Data to use:
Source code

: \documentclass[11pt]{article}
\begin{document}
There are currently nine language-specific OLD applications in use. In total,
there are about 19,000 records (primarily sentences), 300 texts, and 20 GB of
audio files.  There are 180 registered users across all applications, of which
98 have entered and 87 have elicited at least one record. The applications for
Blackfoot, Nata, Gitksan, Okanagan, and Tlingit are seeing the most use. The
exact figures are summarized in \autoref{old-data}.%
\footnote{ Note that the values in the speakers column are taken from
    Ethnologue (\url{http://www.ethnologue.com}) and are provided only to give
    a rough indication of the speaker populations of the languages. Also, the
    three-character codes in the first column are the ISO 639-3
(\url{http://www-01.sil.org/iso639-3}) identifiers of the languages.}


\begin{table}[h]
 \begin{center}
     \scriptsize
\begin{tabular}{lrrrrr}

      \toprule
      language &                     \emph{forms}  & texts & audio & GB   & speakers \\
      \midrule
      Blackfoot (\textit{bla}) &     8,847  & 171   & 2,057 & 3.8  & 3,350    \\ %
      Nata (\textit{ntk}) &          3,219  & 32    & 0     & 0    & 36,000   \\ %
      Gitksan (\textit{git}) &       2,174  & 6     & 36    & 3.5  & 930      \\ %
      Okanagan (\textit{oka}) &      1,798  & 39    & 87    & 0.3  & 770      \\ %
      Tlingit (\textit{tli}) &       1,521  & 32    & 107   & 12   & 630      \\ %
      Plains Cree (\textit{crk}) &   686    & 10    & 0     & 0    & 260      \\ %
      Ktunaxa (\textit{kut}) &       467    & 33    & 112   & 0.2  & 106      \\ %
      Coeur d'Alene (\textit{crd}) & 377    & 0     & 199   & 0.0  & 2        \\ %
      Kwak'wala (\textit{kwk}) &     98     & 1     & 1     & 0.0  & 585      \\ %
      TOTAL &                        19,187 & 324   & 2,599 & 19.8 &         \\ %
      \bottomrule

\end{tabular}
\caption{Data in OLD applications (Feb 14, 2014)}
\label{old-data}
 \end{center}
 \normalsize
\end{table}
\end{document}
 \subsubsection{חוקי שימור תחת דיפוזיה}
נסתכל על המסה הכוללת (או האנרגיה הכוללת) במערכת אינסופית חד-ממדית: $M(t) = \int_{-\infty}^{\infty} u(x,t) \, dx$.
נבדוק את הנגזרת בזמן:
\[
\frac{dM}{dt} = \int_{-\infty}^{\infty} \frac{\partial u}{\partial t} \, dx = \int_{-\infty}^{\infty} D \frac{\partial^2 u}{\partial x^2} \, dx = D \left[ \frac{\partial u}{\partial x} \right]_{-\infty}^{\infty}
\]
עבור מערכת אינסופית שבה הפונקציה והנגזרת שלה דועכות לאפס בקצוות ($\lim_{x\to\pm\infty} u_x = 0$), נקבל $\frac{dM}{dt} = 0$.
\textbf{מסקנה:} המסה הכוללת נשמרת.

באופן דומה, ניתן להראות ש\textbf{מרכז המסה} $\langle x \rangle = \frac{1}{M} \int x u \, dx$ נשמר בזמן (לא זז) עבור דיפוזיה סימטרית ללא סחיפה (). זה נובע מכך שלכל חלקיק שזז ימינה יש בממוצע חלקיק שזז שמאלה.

Assignment:
Copy each of the records above so that nothing differs from the original.

Result of the task:
Source code

: \documentclass[11pt]{article}
\begin{document}
There are currently nine language-specific OLD applications in use. In total,
there are about 19,000 records (primarily sentences), 300 texts, and 20 GB of
audio files.  There are 180 registered users across all applications, of which
98 have entered and 87 have elicited at least one record. The applications for
Blackfoot, Nata, Gitksan, Okanagan, and Tlingit are seeing the most use. The
exact figures are summarized in \autoref{old-data}.%
\footnote{ Note that the values in the speakers column are taken from
    Ethnologue (\url{http://www.ethnologue.com}) and are provided only to give
    a rough indication of the speaker populations of the languages. Also, the
    three-character codes in the first column are the ISO 639-3
(\url{http://www-01.sil.org/iso639-3}) identifiers of the languages.}


\begin{table}[h]
 \begin{center}
     \scriptsize
\begin{tabular}{lrrrrr}

      \toprule
      language &                     \emph{forms}  & texts & audio & GB   & speakers \\
      \midrule
      Blackfoot (\textit{bla}) &     8,847  & 171   & 2,057 & 3.8  & 3,350    \\ %
      Nata (\textit{ntk}) &          3,219  & 32    & 0     & 0    & 36,000   \\ %
      Gitksan (\textit{git}) &       2,174  & 6     & 36    & 3.5  & 930      \\ %
      Okanagan (\textit{oka}) &      1,798  & 39    & 87    & 0.3  & 770      \\ %
      Tlingit (\textit{tli}) &       1,521  & 32    & 107   & 12   & 630      \\ %
      Plains Cree (\textit{crk}) &   686    & 10    & 0     & 0    & 260      \\ %
      Ktunaxa (\textit{kut}) &       467    & 33    & 112   & 0.2  & 106      \\ %
      Coeur d'Alene (\textit{crd}) & 377    & 0     & 199   & 0.0  & 2        \\ %
      Kwak'wala (\textit{kwk}) &     98     & 1     & 1     & 0.0  & 585      \\ %
      TOTAL &                        19,187 & 324   & 2,599 & 19.8 &         \\ %
      \bottomrule

\end{tabular}
\caption{Data in OLD applications (Feb 14, 2014)}
\label{old-data}
 \end{center}
 \normalsize
\end{table}
\end{document}
 \subsubsection{חוקי שימור תחת דיפוזיה}
נסתכל על המסה הכוללת (או האנרגיה הכוללת) במערכת אינסופית חד-ממדית: $M(t) = \int_{-\infty}^{\infty} u(x,t) \, dx$.
נבדוק את הנגזרת בזמן:
\[
\frac{dM}{dt} = \int_{-\infty}^{\infty} \frac{\partial u}{\partial t} \, dx = \int_{-\infty}^{\infty} D \frac{\partial^2 u}{\partial x^2} \, dx = D \left[ \frac{\partial u}{\partial x} \right]_{-\infty}^{\infty}
\]
עבור מערכת אינסופית שבה הפונקציה והנגזרת שלה דועכות לאפס בקצוות ($\lim_{x\to\pm\infty} u_x = 0$), נקבל $\frac{dM}{dt} = 0$.
\textbf{מסקנה:} המסה הכוללת נשמרת.

באופן דומה, ניתן להראות ש\textbf{מרכז המסה} $\langle x \rangle = \frac{1}{M} \int x u \, dx$ נשמר בזמן (לא זז) עבור דיפוזיה סימטרית ללא סחיפה (). זה נובע מכך שלכל חלקיק שזז ימינה יש בממוצע חלקיק שזז שמאלה.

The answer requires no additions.